**What the exercise asks:** Copy, from the listing, every line in which the string "Choice" is present.

※

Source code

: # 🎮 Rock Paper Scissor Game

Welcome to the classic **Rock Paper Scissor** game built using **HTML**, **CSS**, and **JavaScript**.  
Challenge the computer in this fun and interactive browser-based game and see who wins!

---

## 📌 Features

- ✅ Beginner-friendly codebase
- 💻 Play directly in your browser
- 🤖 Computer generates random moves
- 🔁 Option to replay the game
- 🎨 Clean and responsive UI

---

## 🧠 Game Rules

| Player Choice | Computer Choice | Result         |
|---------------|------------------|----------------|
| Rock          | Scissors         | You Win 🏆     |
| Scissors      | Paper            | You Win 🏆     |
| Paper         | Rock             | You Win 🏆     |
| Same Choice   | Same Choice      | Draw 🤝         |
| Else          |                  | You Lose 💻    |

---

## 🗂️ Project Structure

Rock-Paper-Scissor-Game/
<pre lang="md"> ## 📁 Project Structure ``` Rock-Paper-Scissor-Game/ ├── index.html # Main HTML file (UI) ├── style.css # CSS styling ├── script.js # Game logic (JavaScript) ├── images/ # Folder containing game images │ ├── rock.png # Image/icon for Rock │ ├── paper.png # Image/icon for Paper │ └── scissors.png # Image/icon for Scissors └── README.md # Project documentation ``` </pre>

※

**Exercise answer:**
| Player Choice | Computer Choice | Result         |
| Same Choice   | Same Choice      | Draw 🤝         |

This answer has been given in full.